== Dataset content ==

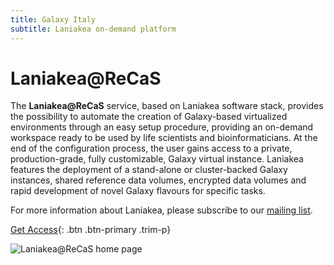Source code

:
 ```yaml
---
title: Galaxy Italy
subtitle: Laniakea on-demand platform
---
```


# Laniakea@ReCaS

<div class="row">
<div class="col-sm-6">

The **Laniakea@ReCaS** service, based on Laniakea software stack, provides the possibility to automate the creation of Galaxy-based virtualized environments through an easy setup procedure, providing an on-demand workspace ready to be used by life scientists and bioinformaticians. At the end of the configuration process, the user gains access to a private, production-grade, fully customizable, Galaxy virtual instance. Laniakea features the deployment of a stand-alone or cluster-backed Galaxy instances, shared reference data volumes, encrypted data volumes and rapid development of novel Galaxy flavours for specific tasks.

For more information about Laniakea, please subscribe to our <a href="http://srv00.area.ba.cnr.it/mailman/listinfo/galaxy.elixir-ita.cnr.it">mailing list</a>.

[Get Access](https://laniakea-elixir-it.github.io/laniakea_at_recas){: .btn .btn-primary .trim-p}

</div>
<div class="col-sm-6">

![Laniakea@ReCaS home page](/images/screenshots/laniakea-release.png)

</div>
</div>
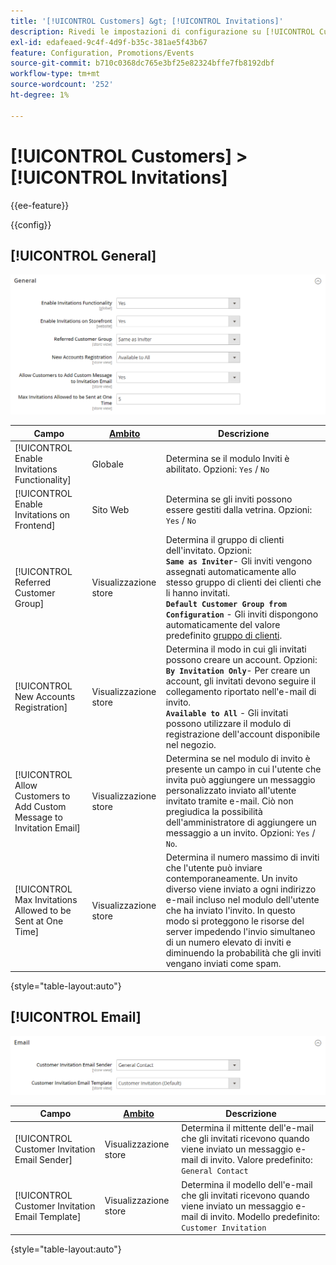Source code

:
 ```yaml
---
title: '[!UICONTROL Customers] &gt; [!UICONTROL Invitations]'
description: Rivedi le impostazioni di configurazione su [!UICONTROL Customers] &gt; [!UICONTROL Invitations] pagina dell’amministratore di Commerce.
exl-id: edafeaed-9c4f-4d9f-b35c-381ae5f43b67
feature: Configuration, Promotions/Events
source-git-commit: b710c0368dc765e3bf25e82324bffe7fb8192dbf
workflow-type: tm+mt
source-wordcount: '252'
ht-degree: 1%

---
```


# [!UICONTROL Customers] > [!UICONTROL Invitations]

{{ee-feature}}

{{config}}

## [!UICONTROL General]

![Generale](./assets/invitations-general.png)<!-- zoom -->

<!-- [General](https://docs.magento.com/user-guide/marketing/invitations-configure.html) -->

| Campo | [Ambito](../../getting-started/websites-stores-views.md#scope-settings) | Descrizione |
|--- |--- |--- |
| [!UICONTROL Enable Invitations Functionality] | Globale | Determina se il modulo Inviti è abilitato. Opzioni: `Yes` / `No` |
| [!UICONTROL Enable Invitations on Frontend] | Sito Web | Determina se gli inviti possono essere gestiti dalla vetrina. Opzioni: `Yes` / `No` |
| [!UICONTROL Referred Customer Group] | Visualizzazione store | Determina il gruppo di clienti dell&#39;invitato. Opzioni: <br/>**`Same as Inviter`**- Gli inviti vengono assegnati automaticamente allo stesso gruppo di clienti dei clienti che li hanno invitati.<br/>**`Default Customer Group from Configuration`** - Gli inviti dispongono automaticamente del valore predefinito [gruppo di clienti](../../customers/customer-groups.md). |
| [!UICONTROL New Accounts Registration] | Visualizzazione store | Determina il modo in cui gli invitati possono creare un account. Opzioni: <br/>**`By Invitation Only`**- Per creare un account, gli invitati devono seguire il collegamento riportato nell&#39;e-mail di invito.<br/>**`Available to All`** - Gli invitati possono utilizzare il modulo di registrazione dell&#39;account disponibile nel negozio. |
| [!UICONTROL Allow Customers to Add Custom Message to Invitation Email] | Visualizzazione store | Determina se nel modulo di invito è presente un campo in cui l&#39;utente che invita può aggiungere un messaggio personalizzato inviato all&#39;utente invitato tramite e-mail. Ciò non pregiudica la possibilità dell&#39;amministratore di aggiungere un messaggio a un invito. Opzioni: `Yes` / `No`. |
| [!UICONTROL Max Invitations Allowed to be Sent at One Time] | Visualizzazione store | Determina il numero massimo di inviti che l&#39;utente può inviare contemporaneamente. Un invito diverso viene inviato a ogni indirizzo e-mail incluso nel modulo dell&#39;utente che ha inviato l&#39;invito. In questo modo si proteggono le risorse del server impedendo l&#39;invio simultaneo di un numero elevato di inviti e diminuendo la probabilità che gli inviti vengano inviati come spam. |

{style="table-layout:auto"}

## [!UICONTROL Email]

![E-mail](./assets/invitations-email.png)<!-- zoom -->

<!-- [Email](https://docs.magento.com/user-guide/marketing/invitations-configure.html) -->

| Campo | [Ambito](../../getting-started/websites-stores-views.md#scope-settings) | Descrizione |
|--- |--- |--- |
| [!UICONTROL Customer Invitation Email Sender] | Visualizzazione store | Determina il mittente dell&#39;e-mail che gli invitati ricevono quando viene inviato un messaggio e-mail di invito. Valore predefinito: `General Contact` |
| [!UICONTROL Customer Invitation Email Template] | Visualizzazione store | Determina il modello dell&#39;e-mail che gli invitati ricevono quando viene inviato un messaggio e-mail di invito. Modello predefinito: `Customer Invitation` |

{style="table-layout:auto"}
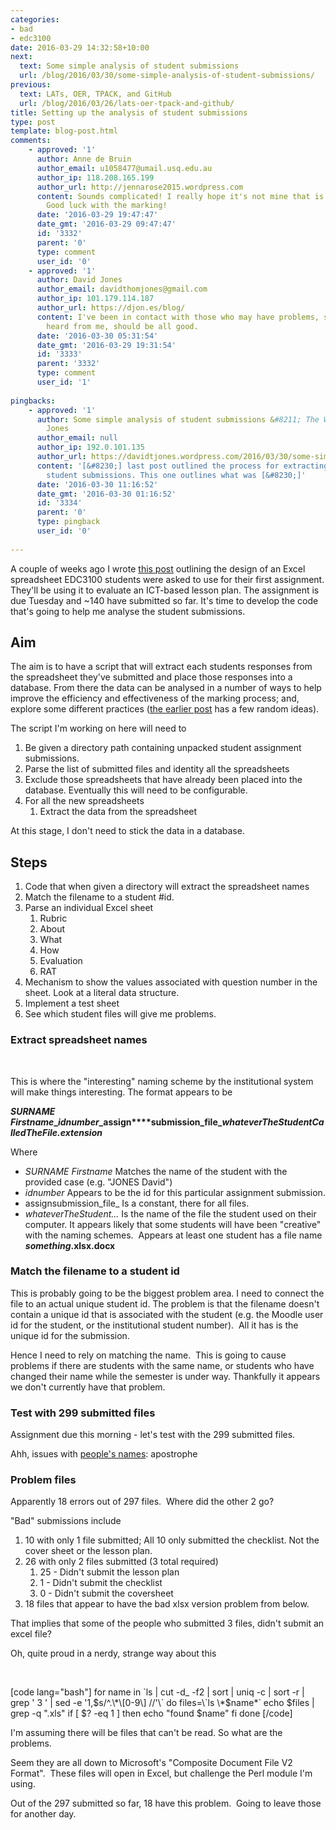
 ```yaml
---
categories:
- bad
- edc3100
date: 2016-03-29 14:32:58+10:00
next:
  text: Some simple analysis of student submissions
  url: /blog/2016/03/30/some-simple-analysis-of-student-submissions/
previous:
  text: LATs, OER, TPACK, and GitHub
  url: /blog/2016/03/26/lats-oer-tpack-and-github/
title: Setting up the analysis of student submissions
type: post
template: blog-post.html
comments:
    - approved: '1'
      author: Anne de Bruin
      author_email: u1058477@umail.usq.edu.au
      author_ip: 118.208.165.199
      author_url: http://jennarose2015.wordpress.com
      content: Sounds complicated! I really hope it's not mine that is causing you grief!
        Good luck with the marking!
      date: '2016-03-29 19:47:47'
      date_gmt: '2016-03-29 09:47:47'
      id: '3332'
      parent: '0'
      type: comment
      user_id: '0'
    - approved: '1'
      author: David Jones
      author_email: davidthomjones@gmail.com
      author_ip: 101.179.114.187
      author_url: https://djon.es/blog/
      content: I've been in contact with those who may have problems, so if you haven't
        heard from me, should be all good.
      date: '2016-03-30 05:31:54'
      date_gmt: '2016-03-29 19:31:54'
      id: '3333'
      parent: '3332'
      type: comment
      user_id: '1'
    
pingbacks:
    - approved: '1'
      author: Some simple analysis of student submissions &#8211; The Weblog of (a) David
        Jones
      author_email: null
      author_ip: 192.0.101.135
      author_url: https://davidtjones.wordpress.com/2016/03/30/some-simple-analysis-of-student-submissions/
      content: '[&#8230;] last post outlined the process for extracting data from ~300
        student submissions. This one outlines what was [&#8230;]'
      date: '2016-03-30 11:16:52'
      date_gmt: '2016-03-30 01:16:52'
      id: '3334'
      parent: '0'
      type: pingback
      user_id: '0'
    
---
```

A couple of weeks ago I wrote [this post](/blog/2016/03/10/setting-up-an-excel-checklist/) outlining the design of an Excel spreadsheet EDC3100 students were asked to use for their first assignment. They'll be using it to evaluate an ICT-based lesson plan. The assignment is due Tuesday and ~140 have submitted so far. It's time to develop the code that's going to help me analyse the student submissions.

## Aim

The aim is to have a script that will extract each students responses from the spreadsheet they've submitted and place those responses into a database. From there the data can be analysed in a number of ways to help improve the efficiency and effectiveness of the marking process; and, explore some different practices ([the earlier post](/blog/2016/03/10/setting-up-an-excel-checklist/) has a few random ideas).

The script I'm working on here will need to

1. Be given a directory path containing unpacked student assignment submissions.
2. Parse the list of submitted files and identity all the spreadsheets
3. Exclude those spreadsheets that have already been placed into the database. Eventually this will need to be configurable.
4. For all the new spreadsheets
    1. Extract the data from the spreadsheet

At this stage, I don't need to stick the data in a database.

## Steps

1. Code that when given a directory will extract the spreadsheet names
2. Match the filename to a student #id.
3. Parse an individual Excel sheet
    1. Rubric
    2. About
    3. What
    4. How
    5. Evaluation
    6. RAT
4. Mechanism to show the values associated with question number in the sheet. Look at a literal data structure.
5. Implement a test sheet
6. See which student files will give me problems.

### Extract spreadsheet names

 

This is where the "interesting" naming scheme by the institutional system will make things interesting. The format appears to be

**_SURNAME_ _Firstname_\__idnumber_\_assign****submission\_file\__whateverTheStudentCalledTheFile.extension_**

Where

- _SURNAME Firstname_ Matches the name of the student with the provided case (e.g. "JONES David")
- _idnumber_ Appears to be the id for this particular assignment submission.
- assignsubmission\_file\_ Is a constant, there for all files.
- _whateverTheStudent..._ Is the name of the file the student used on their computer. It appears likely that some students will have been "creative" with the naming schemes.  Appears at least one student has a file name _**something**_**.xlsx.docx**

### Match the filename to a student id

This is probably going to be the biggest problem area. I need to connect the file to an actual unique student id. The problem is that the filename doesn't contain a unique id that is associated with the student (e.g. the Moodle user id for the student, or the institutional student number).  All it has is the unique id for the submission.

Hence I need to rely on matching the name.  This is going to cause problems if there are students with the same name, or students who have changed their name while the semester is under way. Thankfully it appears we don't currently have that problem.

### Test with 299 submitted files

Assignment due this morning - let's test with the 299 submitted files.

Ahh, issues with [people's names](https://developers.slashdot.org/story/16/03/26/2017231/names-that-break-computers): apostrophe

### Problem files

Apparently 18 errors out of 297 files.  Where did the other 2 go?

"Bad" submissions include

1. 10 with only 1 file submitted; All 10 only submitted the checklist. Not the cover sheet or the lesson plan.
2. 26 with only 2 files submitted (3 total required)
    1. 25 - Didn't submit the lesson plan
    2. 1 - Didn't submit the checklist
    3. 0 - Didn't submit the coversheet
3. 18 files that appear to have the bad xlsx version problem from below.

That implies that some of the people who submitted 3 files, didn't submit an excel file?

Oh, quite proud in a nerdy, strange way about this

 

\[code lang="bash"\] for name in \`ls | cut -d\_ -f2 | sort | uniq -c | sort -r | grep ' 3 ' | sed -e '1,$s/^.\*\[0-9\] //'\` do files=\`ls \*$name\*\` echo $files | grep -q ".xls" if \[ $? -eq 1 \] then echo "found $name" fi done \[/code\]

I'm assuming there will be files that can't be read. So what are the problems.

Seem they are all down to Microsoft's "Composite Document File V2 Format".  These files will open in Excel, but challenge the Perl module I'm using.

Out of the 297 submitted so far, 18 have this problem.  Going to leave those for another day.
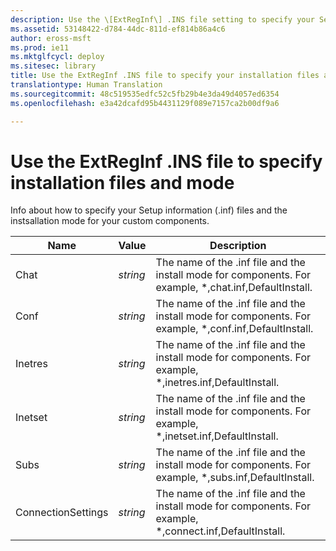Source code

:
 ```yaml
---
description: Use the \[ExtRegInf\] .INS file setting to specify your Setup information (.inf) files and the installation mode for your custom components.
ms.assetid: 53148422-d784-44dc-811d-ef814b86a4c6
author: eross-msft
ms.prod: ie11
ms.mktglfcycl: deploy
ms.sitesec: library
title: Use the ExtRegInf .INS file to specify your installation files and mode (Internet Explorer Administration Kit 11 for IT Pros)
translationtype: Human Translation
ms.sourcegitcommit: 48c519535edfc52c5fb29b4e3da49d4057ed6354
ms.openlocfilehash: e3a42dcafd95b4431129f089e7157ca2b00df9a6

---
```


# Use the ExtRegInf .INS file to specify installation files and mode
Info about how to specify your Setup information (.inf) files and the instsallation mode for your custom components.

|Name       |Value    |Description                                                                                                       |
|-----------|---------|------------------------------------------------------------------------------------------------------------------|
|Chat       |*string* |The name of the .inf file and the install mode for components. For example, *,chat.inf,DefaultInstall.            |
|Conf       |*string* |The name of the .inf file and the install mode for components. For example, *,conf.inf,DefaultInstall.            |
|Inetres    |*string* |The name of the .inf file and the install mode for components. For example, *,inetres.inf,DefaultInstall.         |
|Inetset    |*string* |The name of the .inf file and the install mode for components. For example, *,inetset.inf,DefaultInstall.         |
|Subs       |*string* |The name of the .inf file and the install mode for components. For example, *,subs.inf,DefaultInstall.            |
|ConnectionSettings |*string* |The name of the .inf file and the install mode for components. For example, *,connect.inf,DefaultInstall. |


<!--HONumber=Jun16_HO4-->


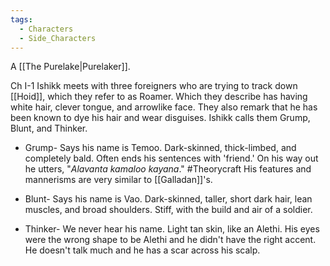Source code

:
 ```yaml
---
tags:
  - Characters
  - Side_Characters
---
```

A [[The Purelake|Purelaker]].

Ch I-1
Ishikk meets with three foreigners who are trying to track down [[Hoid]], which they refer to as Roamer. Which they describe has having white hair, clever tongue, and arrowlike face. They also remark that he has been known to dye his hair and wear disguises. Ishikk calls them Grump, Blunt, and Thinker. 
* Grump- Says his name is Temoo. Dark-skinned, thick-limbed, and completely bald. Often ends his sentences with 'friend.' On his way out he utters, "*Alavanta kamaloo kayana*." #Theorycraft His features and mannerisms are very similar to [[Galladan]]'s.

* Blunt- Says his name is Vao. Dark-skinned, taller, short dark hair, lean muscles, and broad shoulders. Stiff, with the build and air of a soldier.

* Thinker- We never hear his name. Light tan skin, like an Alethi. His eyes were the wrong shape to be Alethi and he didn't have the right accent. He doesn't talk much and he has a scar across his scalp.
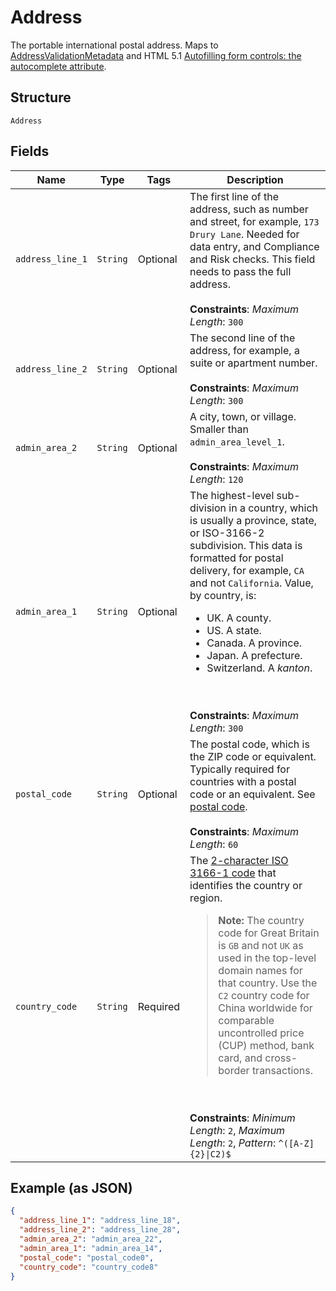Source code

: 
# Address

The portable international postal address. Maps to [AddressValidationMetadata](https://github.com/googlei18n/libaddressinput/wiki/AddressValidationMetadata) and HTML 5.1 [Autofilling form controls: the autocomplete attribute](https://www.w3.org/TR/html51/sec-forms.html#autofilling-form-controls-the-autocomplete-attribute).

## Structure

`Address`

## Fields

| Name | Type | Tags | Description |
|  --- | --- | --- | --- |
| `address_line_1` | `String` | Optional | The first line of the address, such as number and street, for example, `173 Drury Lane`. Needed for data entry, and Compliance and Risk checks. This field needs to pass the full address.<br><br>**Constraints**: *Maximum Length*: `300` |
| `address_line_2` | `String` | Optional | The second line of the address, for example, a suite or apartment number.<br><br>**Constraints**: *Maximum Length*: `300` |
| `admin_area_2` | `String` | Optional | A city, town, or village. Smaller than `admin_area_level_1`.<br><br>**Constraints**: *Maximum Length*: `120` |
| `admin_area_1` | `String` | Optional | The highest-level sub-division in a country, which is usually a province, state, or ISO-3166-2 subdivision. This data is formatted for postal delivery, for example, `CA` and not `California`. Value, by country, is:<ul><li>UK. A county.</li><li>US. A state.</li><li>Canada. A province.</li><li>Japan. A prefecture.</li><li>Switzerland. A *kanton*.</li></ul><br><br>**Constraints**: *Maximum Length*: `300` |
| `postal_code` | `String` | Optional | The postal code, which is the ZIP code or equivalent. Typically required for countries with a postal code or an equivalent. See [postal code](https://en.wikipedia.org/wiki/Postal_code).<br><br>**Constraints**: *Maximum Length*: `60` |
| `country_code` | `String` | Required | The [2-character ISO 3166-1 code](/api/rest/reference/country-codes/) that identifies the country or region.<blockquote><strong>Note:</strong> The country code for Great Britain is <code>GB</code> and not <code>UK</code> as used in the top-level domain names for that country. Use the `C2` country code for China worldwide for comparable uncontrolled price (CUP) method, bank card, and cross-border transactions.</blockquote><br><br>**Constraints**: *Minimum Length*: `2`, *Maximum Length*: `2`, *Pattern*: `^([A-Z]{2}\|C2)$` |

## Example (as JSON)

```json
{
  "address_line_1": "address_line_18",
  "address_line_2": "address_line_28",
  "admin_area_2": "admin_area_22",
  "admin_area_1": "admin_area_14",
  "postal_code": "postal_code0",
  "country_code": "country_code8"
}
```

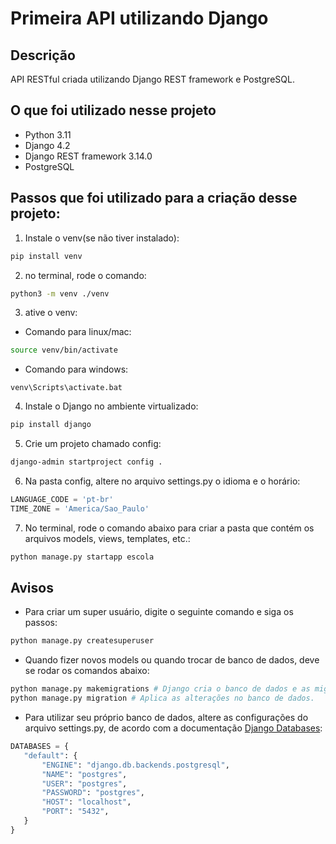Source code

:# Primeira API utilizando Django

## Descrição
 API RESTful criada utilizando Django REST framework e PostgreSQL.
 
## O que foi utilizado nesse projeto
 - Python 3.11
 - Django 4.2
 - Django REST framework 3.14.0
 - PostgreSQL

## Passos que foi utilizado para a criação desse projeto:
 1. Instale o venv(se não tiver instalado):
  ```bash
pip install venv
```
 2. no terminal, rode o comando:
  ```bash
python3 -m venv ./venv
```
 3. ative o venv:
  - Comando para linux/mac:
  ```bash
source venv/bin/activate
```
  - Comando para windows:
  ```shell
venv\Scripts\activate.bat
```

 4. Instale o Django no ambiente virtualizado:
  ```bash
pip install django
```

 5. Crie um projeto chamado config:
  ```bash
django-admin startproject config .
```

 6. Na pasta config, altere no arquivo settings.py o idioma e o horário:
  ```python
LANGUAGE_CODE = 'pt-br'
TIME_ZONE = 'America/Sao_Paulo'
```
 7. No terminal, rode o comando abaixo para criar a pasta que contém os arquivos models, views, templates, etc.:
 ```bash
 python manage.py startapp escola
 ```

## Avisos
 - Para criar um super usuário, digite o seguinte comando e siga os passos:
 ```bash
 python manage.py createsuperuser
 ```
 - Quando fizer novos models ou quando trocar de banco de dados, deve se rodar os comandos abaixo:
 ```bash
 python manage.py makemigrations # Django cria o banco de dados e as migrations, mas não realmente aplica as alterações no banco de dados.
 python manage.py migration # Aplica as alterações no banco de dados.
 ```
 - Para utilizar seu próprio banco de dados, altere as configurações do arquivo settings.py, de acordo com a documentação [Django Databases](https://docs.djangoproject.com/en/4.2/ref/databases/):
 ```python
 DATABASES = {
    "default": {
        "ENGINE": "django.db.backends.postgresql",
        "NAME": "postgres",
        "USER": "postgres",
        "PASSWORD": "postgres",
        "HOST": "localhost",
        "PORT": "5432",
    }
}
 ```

===

| Assigned task |
Could you return all lines from the data above that contain the string "people"?

| Answer to this task |
Ahh, issues with [people's names](https://developers.slashdot.org/story/16/03/26/2017231/names-that-break-computers): apostrophe
That implies that some of the people who submitted 3 files, didn't submit an excel file?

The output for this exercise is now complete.